The emerging new media platforms of broadband, mobile, and digital TV will be the methods of choice for delivering political marketing messages. Personalized style communications sent to digital video recorders, iPods, cell phones, along with “Second Life” style virtual press conferences, will soon replace traditional broadcast TV advertising. We need a law requiring free access on such platforms for all candidates (which would be accompanied by refinements in campaign finance limits). In a media world without communications scarcity ( such as with old media style broadcast TV) there is no reason to continue the “pay us for access to voter eyeball” type of media industry shenanigans.
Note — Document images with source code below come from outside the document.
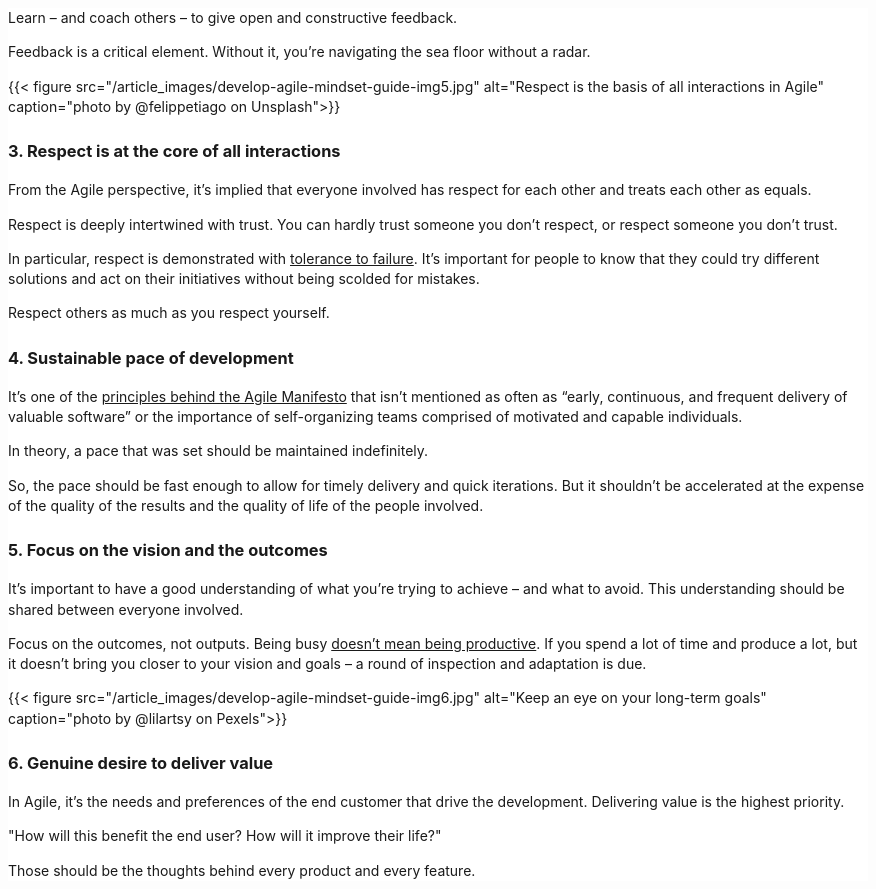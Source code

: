Learn – and coach others – to give open and constructive feedback.

Feedback is a critical element. Without it, you’re navigating the sea floor without a radar.

{{< figure src="/article_images/develop-agile-mindset-guide-img5.jpg" alt="Respect is the basis of all interactions in Agile" caption="photo by \@felippetiago on Unsplash">}}


### 3. Respect is at the core of all interactions

From the Agile perspective, it’s implied that everyone involved has respect for each other and treats each other as equals.

Respect is deeply intertwined with trust. You can hardly trust someone you don’t respect, or respect someone you don’t trust.

In particular, respect is demonstrated with [tolerance to failure](https://hbr.org/2002/08/the-failure-tolerant-leader). It’s important for people to know that they could try different solutions and act on their initiatives without being scolded for mistakes.

Respect others as much as you respect yourself.


### 4. Sustainable pace of development

It’s one of the [principles behind the Agile Manifesto](http://agilemanifesto.org/principles.html) that isn’t mentioned as often as “early, continuous, and frequent delivery of valuable software” or the importance of self-organizing teams comprised of motivated and capable individuals.

<p class="paragraph_highlight">In theory, a pace that was set should be maintained indefinitely.</p>

So, the pace should be fast enough to allow for timely delivery and quick iterations. But it shouldn’t be accelerated at the expense of the quality of the results and the quality of life of the people involved.


### 5. Focus on the vision and the outcomes

It’s important to have a good understanding of what you’re trying to achieve – and what to avoid. This understanding should be shared between everyone involved.

Focus on the outcomes, not outputs. Being busy [doesn’t mean being productive](https://personalexcellence.co/blog/busy-productive/). If you spend a lot of time and produce a lot, but it doesn’t bring you closer to your vision and goals – a round of inspection and adaptation is due.

{{< figure src="/article_images/develop-agile-mindset-guide-img6.jpg" alt="Keep an eye on your long-term goals" caption="photo by \@lilartsy on Pexels">}}



### 6. Genuine desire to deliver value

In Agile, it’s the needs and preferences of the end customer that drive the development. Delivering value is the highest priority.

"How will this benefit the end user? How will it improve their life?"

Those should be the thoughts behind every product and every feature.

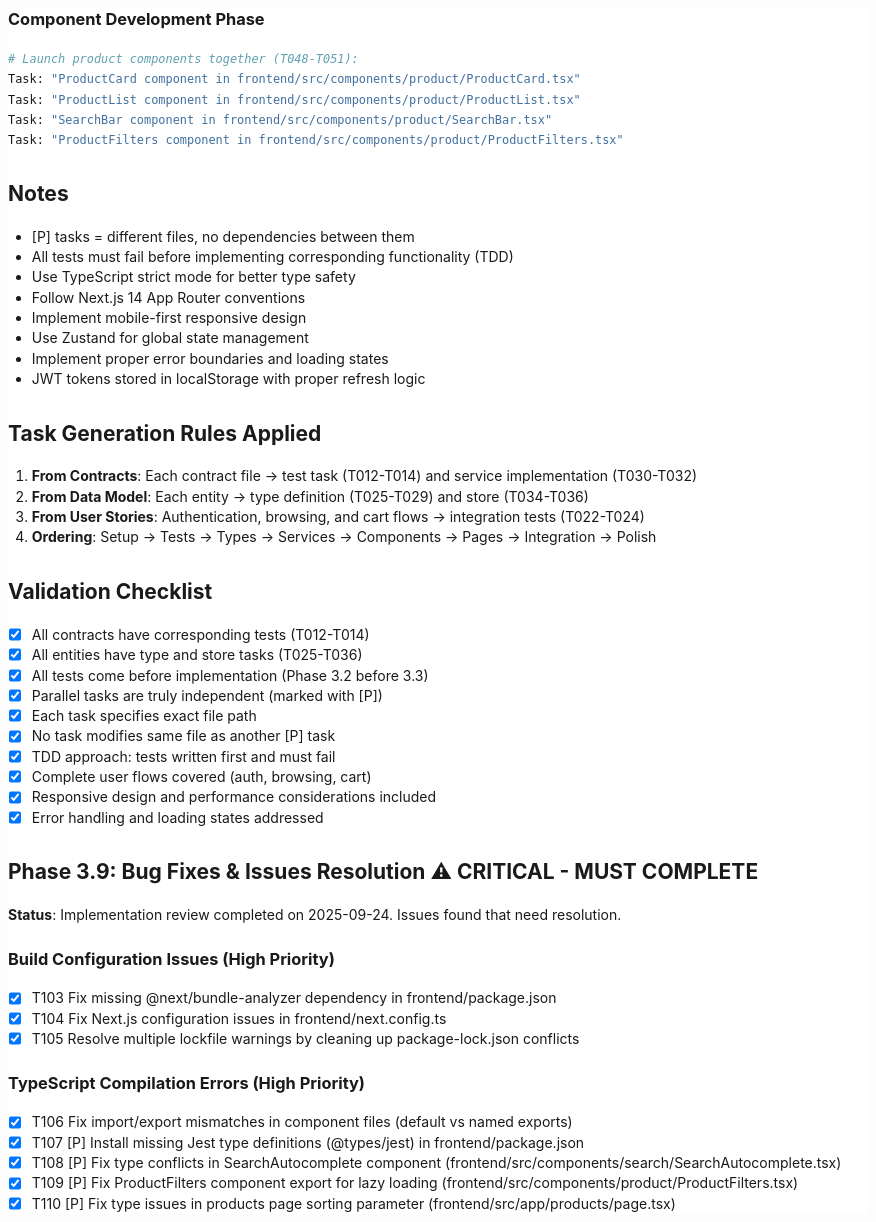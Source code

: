 ### Component Development Phase
```bash
# Launch product components together (T048-T051):
Task: "ProductCard component in frontend/src/components/product/ProductCard.tsx"
Task: "ProductList component in frontend/src/components/product/ProductList.tsx"
Task: "SearchBar component in frontend/src/components/product/SearchBar.tsx"
Task: "ProductFilters component in frontend/src/components/product/ProductFilters.tsx"
```

## Notes
- [P] tasks = different files, no dependencies between them
- All tests must fail before implementing corresponding functionality (TDD)
- Use TypeScript strict mode for better type safety
- Follow Next.js 14 App Router conventions
- Implement mobile-first responsive design
- Use Zustand for global state management
- Implement proper error boundaries and loading states
- JWT tokens stored in localStorage with proper refresh logic

## Task Generation Rules Applied

1. **From Contracts**: Each contract file → test task (T012-T014) and service implementation (T030-T032)
2. **From Data Model**: Each entity → type definition (T025-T029) and store (T034-T036)
3. **From User Stories**: Authentication, browsing, and cart flows → integration tests (T022-T024)
4. **Ordering**: Setup → Tests → Types → Services → Components → Pages → Integration → Polish

## Validation Checklist
- [x] All contracts have corresponding tests (T012-T014)
- [x] All entities have type and store tasks (T025-T036)
- [x] All tests come before implementation (Phase 3.2 before 3.3)
- [x] Parallel tasks are truly independent (marked with [P])
- [x] Each task specifies exact file path
- [x] No task modifies same file as another [P] task
- [x] TDD approach: tests written first and must fail
- [x] Complete user flows covered (auth, browsing, cart)
- [x] Responsive design and performance considerations included
- [x] Error handling and loading states addressed

## Phase 3.9: Bug Fixes & Issues Resolution ⚠️ CRITICAL - MUST COMPLETE
**Status**: Implementation review completed on 2025-09-24. Issues found that need resolution.

### Build Configuration Issues (High Priority)
- [X] T103 Fix missing @next/bundle-analyzer dependency in frontend/package.json
- [X] T104 Fix Next.js configuration issues in frontend/next.config.ts
- [X] T105 Resolve multiple lockfile warnings by cleaning up package-lock.json conflicts

### TypeScript Compilation Errors (High Priority)
- [X] T106 Fix import/export mismatches in component files (default vs named exports)
- [X] T107 [P] Install missing Jest type definitions (@types/jest) in frontend/package.json
- [X] T108 [P] Fix type conflicts in SearchAutocomplete component (frontend/src/components/search/SearchAutocomplete.tsx)
- [X] T109 [P] Fix ProductFilters component export for lazy loading (frontend/src/components/product/ProductFilters.tsx)
- [X] T110 [P] Fix type issues in products page sorting parameter (frontend/src/app/products/page.tsx)
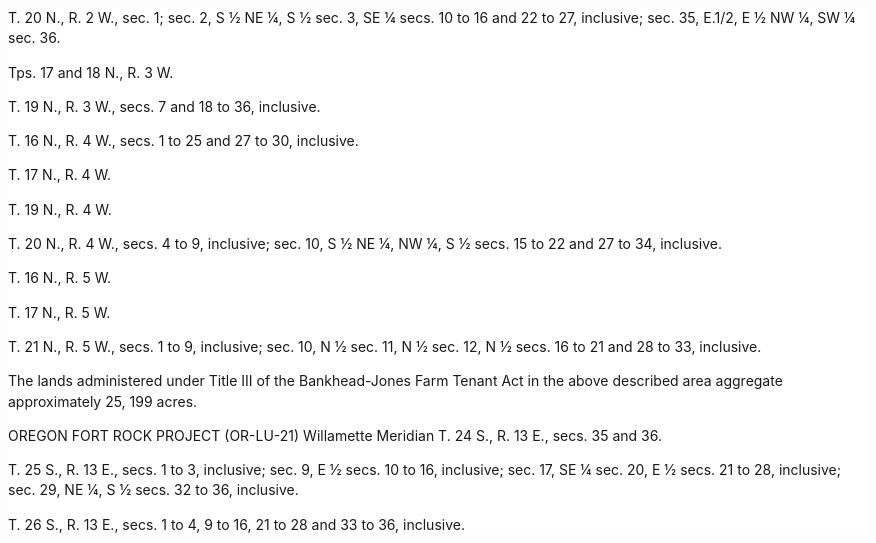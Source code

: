 T. 20 N., R. 2 W.,
sec. 1;
sec. 2, S ½ NE ¼, S ½
sec. 3, SE ¼
secs. 10 to 16 and 22 to 27, inclusive;
sec. 35, E.1/2, E ½ NW ¼, SW ¼
sec. 36.

Tps. 17 and 18 N., R. 3 W.

T. 19 N., R. 3 W.,
secs. 7 and 18 to 36, inclusive.

T. 16 N., R. 4 W.,
secs. 1 to 25 and 27 to 30, inclusive.

T. 17 N., R. 4 W.

T. 19 N., R. 4 W.

T. 20 N., R. 4 W.,
secs. 4 to 9, inclusive;
sec. 10, S ½ NE ¼, NW ¼, S ½
secs. 15 to 22 and 27 to 34, inclusive.

T. 16 N., R. 5 W.

T. 17 N., R. 5 W.

T. 21 N., R. 5 W.,
secs. 1 to 9, inclusive;
sec. 10, N ½
sec. 11, N ½
sec. 12, N ½
secs. 16 to 21 and 28 to 33, inclusive.

The lands administered under Title III of the Bankhead-Jones Farm Tenant Act in the above described area aggregate approximately 25, 199 acres.

OREGON
FORT ROCK PROJECT (OR-LU-21)
Willamette Meridian
T. 24 S., R. 13 E.,
secs. 35 and 36.

T. 25 S., R. 13 E.,
secs. 1 to 3, inclusive;
sec. 9, E ½
secs. 10 to 16, inclusive;
sec. 17, SE ¼
sec. 20, E ½
secs. 21 to 28, inclusive;
sec. 29, NE ¼, S ½
secs. 32 to 36, inclusive.

T. 26 S., R. 13 E.,
secs. 1 to 4, 9 to 16, 21 to 28 and 33 to 36, inclusive.
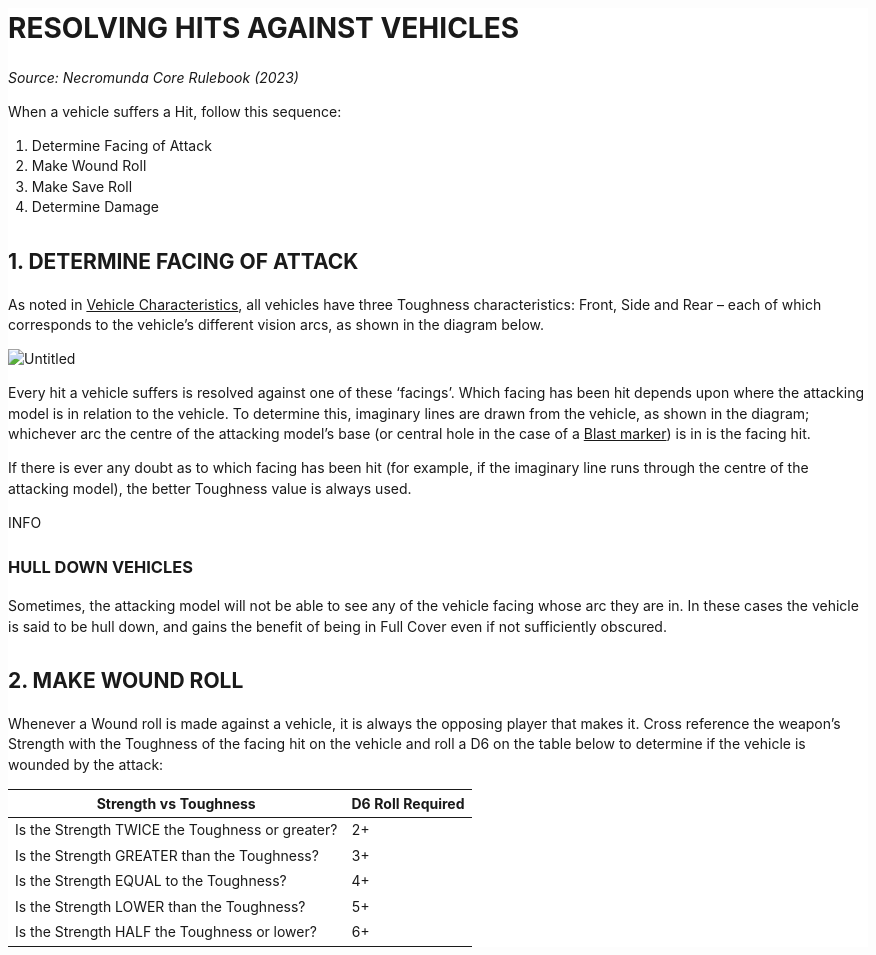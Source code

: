 # RESOLVING HITS AGAINST VEHICLES

*Source: Necromunda Core Rulebook (2023)*

When a vehicle suffers a Hit, follow this sequence:

1. Determine Facing of Attack
2. Make Wound Roll
3. Make Save Roll
4. Determine Damage

## 1. DETERMINE FACING OF ATTACK[](https://necrovox.org/docs/the-rules/resolve-hits-against-vehicles#1-determine-facing-of-attack)

As noted in [Vehicle Characteristics](https://necrovox.org/docs/gang-fighters-and-their-weaponry/vehicle-profiles#vehicle-characteristics--characteristic-tests), all vehicles have three Toughness characteristics: Front, Side and Rear – each of which corresponds to the vehicle’s different vision arcs, as shown in the diagram below.

![Untitled](https://prod-files-secure.s3.us-west-2.amazonaws.com/d7b0e0e6-24b9-4da8-8ab2-a5c5242f7825/01692a27-0b5d-4e5a-9315-7ebf43e42e5e/Untitled.png)

Every hit a vehicle suffers is resolved against one of these ‘facings’. Which facing has been hit depends upon where the attacking model is in relation to the vehicle. To determine this, imaginary lines are drawn from the vehicle, as shown in the diagram; whichever arc the centre of the attacking model’s base (or central hole in the case of a [Blast marker](https://necrovox.org/docs/the-rules/shooting#blast-markers)) is in is the facing hit.

If there is ever any doubt as to which facing has been hit (for example, if the imaginary line runs through the centre of the attacking model), the better Toughness value is always used.

INFO

### HULL DOWN VEHICLES[](https://necrovox.org/docs/the-rules/resolve-hits-against-vehicles#hull-down-vehicles)

Sometimes, the attacking model will not be able to see any of the vehicle facing whose arc they are in. In these cases the vehicle is said to be hull down, and gains the benefit of being in Full Cover even if not sufficiently obscured.

## 2. MAKE WOUND ROLL[](https://necrovox.org/docs/the-rules/resolve-hits-against-vehicles#2-make-wound-roll)

Whenever a Wound roll is made against a vehicle, it is always the opposing player that makes it. Cross reference the weapon’s Strength with the Toughness of the facing hit on the vehicle and roll a D6 on the table below to determine if the vehicle is wounded by the attack:

| Strength vs Toughness | D6 Roll Required |
| --- | --- |
| Is the Strength TWICE the Toughness or greater? | 2+ |
| Is the Strength GREATER than the Toughness? | 3+ |
| Is the Strength EQUAL to the Toughness? | 4+ |
| Is the Strength LOWER than the Toughness? | 5+ |
| Is the Strength HALF the Toughness or lower? | 6+ |
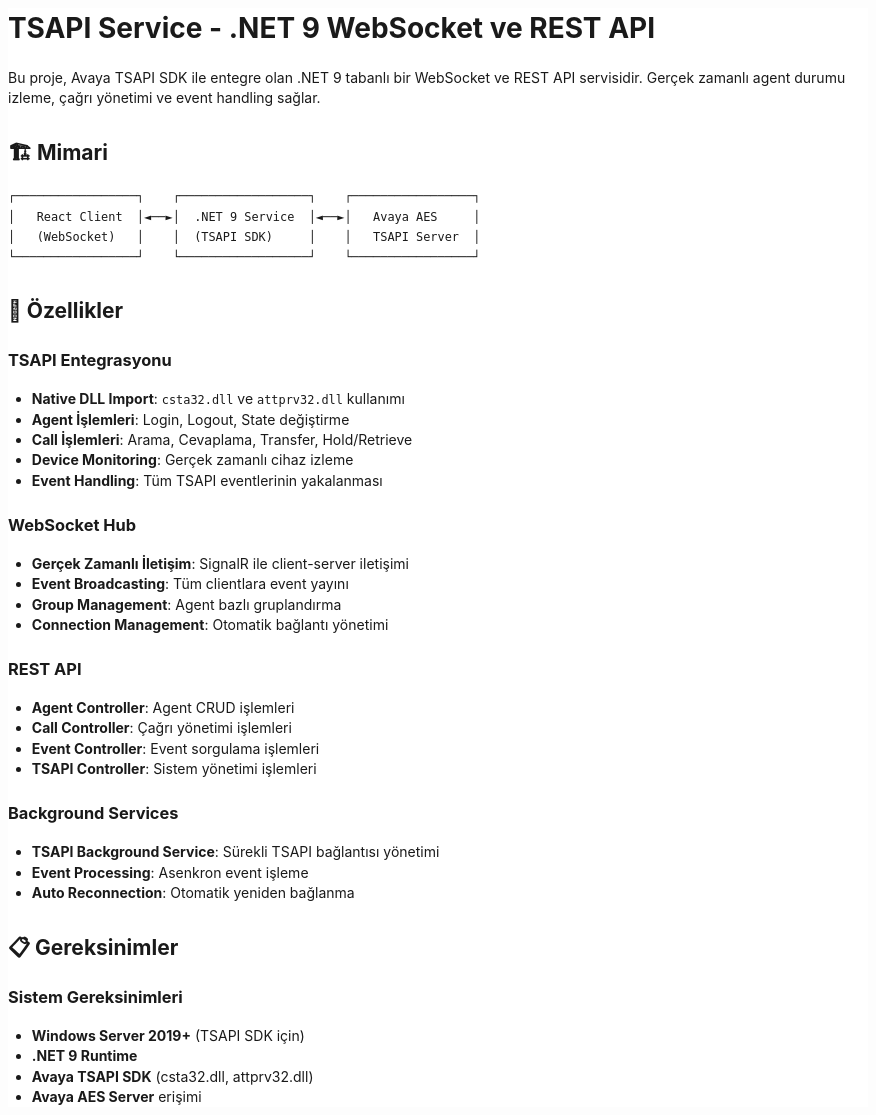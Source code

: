 # TSAPI Service - .NET 9 WebSocket ve REST API

Bu proje, Avaya TSAPI SDK ile entegre olan .NET 9 tabanlı bir WebSocket ve REST API servisidir. Gerçek zamanlı agent durumu izleme, çağrı yönetimi ve event handling sağlar.

## 🏗️ Mimari

```
┌─────────────────┐    ┌──────────────────┐    ┌─────────────────┐
│   React Client  │◄──►│  .NET 9 Service  │◄──►│   Avaya AES     │
│   (WebSocket)   │    │  (TSAPI SDK)     │    │   TSAPI Server  │
└─────────────────┘    └──────────────────┘    └─────────────────┘
```

## 🔧 Özellikler

### TSAPI Entegrasyonu
- **Native DLL Import**: `csta32.dll` ve `attprv32.dll` kullanımı
- **Agent İşlemleri**: Login, Logout, State değiştirme
- **Call İşlemleri**: Arama, Cevaplama, Transfer, Hold/Retrieve
- **Device Monitoring**: Gerçek zamanlı cihaz izleme
- **Event Handling**: Tüm TSAPI eventlerinin yakalanması

### WebSocket Hub
- **Gerçek Zamanlı İletişim**: SignalR ile client-server iletişimi
- **Event Broadcasting**: Tüm clientlara event yayını
- **Group Management**: Agent bazlı gruplandırma
- **Connection Management**: Otomatik bağlantı yönetimi

### REST API
- **Agent Controller**: Agent CRUD işlemleri
- **Call Controller**: Çağrı yönetimi işlemleri
- **Event Controller**: Event sorgulama işlemleri
- **TSAPI Controller**: Sistem yönetimi işlemleri

### Background Services
- **TSAPI Background Service**: Sürekli TSAPI bağlantısı yönetimi
- **Event Processing**: Asenkron event işleme
- **Auto Reconnection**: Otomatik yeniden bağlanma

## 📋 Gereksinimler

### Sistem Gereksinimleri
- **Windows Server 2019+** (TSAPI SDK için)
- **.NET 9 Runtime**
- **Avaya TSAPI SDK** (csta32.dll, attprv32.dll)
- **Avaya AES Server** erişimi
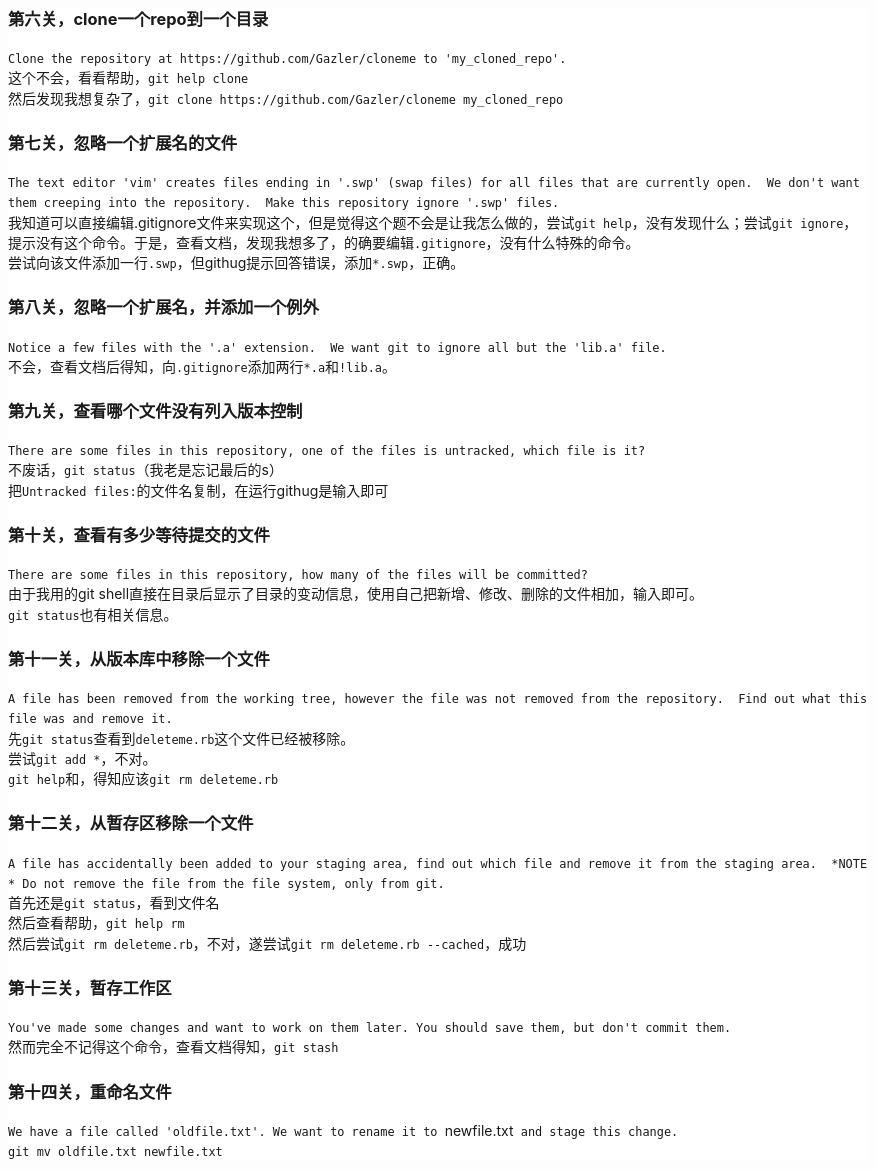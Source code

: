 ### 第六关，clone一个repo到一个目录  
`Clone the repository at https://github.com/Gazler/cloneme to 'my_cloned_repo'.`  
这个不会，看看帮助，`git help clone`  
然后发现我想复杂了，`git clone https://github.com/Gazler/cloneme my_cloned_repo`  

### 第七关，忽略一个扩展名的文件  
`The text editor 'vim' creates files ending in '.swp' (swap files) for all files that are currently open.  We don't want them creeping into the repository.  Make this repository ignore '.swp' files.`  
我知道可以直接编辑.gitignore文件来实现这个，但是觉得这个题不会是让我怎么做的，尝试`git help`，没有发现什么；尝试`git ignore`，提示没有这个命令。于是，查看文档，发现我想多了，的确要编辑`.gitignore`，没有什么特殊的命令。  
尝试向该文件添加一行`.swp`，但githug提示回答错误，添加`*.swp`，正确。  

### 第八关，忽略一个扩展名，并添加一个例外
`Notice a few files with the '.a' extension.  We want git to ignore all but the 'lib.a' file.`  
不会，查看文档后得知，向`.gitignore`添加两行`*.a`和`!lib.a`。  

### 第九关，查看哪个文件没有列入版本控制
`There are some files in this repository, one of the files is untracked, which file is it?`  
不废话，`git status`（我老是忘记最后的s）  
把`Untracked files:`的文件名复制，在运行githug是输入即可  

### 第十关，查看有多少等待提交的文件
`There are some files in this repository, how many of the files will be committed?`  
由于我用的git shell直接在目录后显示了目录的变动信息，使用自己把新增、修改、删除的文件相加，输入即可。  
`git status`也有相关信息。  

### 第十一关，从版本库中移除一个文件
`A file has been removed from the working tree, however the file was not removed from the repository.  Find out what this file was and remove it.`   
先`git status`查看到`deleteme.rb`这个文件已经被移除。  
尝试`git add *`，不对。  
`git help`和，得知应该`git rm deleteme.rb`  

### 第十二关，从暂存区移除一个文件
`A file has accidentally been added to your staging area, find out which file and remove it from the staging area.  *NOTE* Do not remove the file from the file system, only from git.`  
首先还是`git status`，看到文件名   
然后查看帮助，`git help rm`  
然后尝试`git rm deleteme.rb`，不对，遂尝试`git rm deleteme.rb --cached`，成功  

### 第十三关，暂存工作区
`You've made some changes and want to work on them later. You should save them, but don't commit them.`  
然而完全不记得这个命令，查看文档得知，`git stash`  

### 第十四关，重命名文件
`We have a file called 'oldfile.txt'. We want to rename it to `newfile.txt` and stage this change.`  
`git mv oldfile.txt newfile.txt`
Failure to address the problem of political communication access to the digital media will only result in the old system shaping how new media addresses our elections. It will be a pay-per-voter system where both the gatekeepers of old (Fox, Disney, Comcast) and new (AT&T, Verizon, Google) charge what the traffic will be forced to pay. A $1B tab for 2008 will be seen as a quaintly modest affair, as new media outlets reap many more future political profits (and power).

Here’s an excerpt from Ad Age: “Amid mouthwatering visions of more than $1 billion in spending on the most wide-open race since the TV era began, stations will have to devise some way to handle the rush when close to two dozen candidates come knocking at the same time… Evan Tracey, chief operating officer of TNSMI/Campaign Media, said advertising could well start in force this summer, with candidates trying to introduce or establish themselves early. Despite the early start, time is still an issue. “This kind of wide-open race is unprecedented, and there is only so much [ad] time,” said Jim Boyer, president and general manager of Des Moines station WHO-TV, a CBS affiliate.”

Source:
“TV Stations Prepare for $1 Billion Presidential Ad Onslaught
Dozens of Candidates Create Most Wide-Open Race Since TV Era Began.” Ira Teinowitz. Ad Age. January 29, 2007

Ad Age editorial attacks my "Digital Destiny" book

Trade publications are designed to be part of an industry’s political self-defense system. So it isn’t surprising that Advertising Age has an editorial in its new issue attacking my “Brandwashing” critique. Interestingly, it avoids addressing the many facts I cite in the book, including how advertisers are using brain research, virtual reality, and a marketing is everywhere/all time “360 degree” approach [the 360 term is what the ad industry calls its new strategy]. It’s interesting that the magazine’s editorial writers–probably on behalf of the industry–don’t want the public to ask the serious questions which are raised in the book. Here’s how they rationalize data collection propelled interactive, virtual reality-driven, personalized ads targeting us via PC, mobile, and TV:

“Making marketing more effective is what marketers are paid to do. And as long as they operate within legal and ethical bounds, they should be allowed to. While privacy is a legitimate concern, there’s something to be said for targeted ad messages. What would the average person rather be subjected to, an annoying random pop-up or an ad message tailored specifically for her? (Numerous studies have answered that seemingly obvious question.)

Finally, what consumers and activists seem to forget is that the only reason media content is free or affordable for so many is that major corporations foot the majority of the infrastructure and production bills. Then again, we could turn everything over to the government, which would no doubt create wholesome content at minimal cost to the taxpayer, all the while respecting consumer privacy.”

Have no fear—as we promote the book we will raise all these issues: privacy, manipulation, stealth marketing, immersive applications, brain research, vulnerable consumers. That’s why we are going to the Hill as well!